# Exercise requirements
In the listing below, every entry should be duplicated exactly.

# Extracted data

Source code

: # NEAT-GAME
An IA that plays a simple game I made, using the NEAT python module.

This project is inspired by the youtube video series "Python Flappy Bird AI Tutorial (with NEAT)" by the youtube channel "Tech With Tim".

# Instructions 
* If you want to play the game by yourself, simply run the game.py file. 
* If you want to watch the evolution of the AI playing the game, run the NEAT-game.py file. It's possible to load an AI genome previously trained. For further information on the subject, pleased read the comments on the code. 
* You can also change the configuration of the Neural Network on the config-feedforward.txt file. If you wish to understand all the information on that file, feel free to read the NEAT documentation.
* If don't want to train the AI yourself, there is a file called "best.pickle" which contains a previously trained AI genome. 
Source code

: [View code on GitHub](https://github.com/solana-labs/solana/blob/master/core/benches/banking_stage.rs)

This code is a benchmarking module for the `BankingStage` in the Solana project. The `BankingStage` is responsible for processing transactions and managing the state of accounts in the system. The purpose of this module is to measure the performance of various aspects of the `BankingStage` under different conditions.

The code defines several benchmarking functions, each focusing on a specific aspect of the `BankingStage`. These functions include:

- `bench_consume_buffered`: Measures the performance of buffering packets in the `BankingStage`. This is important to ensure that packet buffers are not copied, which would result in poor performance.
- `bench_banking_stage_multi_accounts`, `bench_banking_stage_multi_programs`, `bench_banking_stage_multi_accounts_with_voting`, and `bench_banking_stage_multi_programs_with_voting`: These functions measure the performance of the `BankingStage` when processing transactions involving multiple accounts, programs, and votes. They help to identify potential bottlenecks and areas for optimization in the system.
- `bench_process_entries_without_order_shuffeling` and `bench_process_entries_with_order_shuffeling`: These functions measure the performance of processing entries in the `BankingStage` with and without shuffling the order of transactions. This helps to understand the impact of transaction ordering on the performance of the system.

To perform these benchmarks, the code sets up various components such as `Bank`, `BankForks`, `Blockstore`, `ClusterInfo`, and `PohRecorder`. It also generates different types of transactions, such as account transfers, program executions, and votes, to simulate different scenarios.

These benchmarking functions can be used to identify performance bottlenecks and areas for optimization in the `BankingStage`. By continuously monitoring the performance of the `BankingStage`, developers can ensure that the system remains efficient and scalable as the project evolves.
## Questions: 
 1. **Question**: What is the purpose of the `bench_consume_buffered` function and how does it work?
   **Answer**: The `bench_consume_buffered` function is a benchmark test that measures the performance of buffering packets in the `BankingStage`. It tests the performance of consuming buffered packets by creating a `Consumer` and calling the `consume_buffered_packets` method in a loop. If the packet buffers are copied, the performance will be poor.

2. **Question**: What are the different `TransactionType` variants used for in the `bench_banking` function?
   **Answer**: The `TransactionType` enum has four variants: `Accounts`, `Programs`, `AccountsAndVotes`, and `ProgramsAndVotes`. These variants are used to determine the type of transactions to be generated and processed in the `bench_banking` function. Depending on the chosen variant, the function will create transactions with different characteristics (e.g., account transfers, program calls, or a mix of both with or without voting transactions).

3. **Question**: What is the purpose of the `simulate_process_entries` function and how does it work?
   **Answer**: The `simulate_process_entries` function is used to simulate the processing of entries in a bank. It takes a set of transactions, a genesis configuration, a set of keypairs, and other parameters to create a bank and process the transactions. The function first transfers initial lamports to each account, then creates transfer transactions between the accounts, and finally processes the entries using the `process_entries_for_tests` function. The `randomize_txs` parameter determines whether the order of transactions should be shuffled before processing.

# Expected output
Source code

: # NEAT-GAME
An IA that plays a simple game I made, using the NEAT python module.

This project is inspired by the youtube video series "Python Flappy Bird AI Tutorial (with NEAT)" by the youtube channel "Tech With Tim".

# Instructions 
* If you want to play the game by yourself, simply run the game.py file. 
* If you want to watch the evolution of the AI playing the game, run the NEAT-game.py file. It's possible to load an AI genome previously trained. For further information on the subject, pleased read the comments on the code. 
* You can also change the configuration of the Neural Network on the config-feedforward.txt file. If you wish to understand all the information on that file, feel free to read the NEAT documentation.
* If don't want to train the AI yourself, there is a file called "best.pickle" which contains a previously trained AI genome. 
Source code

: [View code on GitHub](https://github.com/solana-labs/solana/blob/master/core/benches/banking_stage.rs)

This code is a benchmarking module for the `BankingStage` in the Solana project. The `BankingStage` is responsible for processing transactions and managing the state of accounts in the system. The purpose of this module is to measure the performance of various aspects of the `BankingStage` under different conditions.

The code defines several benchmarking functions, each focusing on a specific aspect of the `BankingStage`. These functions include:

- `bench_consume_buffered`: Measures the performance of buffering packets in the `BankingStage`. This is important to ensure that packet buffers are not copied, which would result in poor performance.
- `bench_banking_stage_multi_accounts`, `bench_banking_stage_multi_programs`, `bench_banking_stage_multi_accounts_with_voting`, and `bench_banking_stage_multi_programs_with_voting`: These functions measure the performance of the `BankingStage` when processing transactions involving multiple accounts, programs, and votes. They help to identify potential bottlenecks and areas for optimization in the system.
- `bench_process_entries_without_order_shuffeling` and `bench_process_entries_with_order_shuffeling`: These functions measure the performance of processing entries in the `BankingStage` with and without shuffling the order of transactions. This helps to understand the impact of transaction ordering on the performance of the system.

To perform these benchmarks, the code sets up various components such as `Bank`, `BankForks`, `Blockstore`, `ClusterInfo`, and `PohRecorder`. It also generates different types of transactions, such as account transfers, program executions, and votes, to simulate different scenarios.

These benchmarking functions can be used to identify performance bottlenecks and areas for optimization in the `BankingStage`. By continuously monitoring the performance of the `BankingStage`, developers can ensure that the system remains efficient and scalable as the project evolves.
## Questions: 
 1. **Question**: What is the purpose of the `bench_consume_buffered` function and how does it work?
   **Answer**: The `bench_consume_buffered` function is a benchmark test that measures the performance of buffering packets in the `BankingStage`. It tests the performance of consuming buffered packets by creating a `Consumer` and calling the `consume_buffered_packets` method in a loop. If the packet buffers are copied, the performance will be poor.

2. **Question**: What are the different `TransactionType` variants used for in the `bench_banking` function?
   **Answer**: The `TransactionType` enum has four variants: `Accounts`, `Programs`, `AccountsAndVotes`, and `ProgramsAndVotes`. These variants are used to determine the type of transactions to be generated and processed in the `bench_banking` function. Depending on the chosen variant, the function will create transactions with different characteristics (e.g., account transfers, program calls, or a mix of both with or without voting transactions).

3. **Question**: What is the purpose of the `simulate_process_entries` function and how does it work?
   **Answer**: The `simulate_process_entries` function is used to simulate the processing of entries in a bank. It takes a set of transactions, a genesis configuration, a set of keypairs, and other parameters to create a bank and process the transactions. The function first transfers initial lamports to each account, then creates transfer transactions between the accounts, and finally processes the entries using the `process_entries_for_tests` function. The `randomize_txs` parameter determines whether the order of transactions should be shuffled before processing.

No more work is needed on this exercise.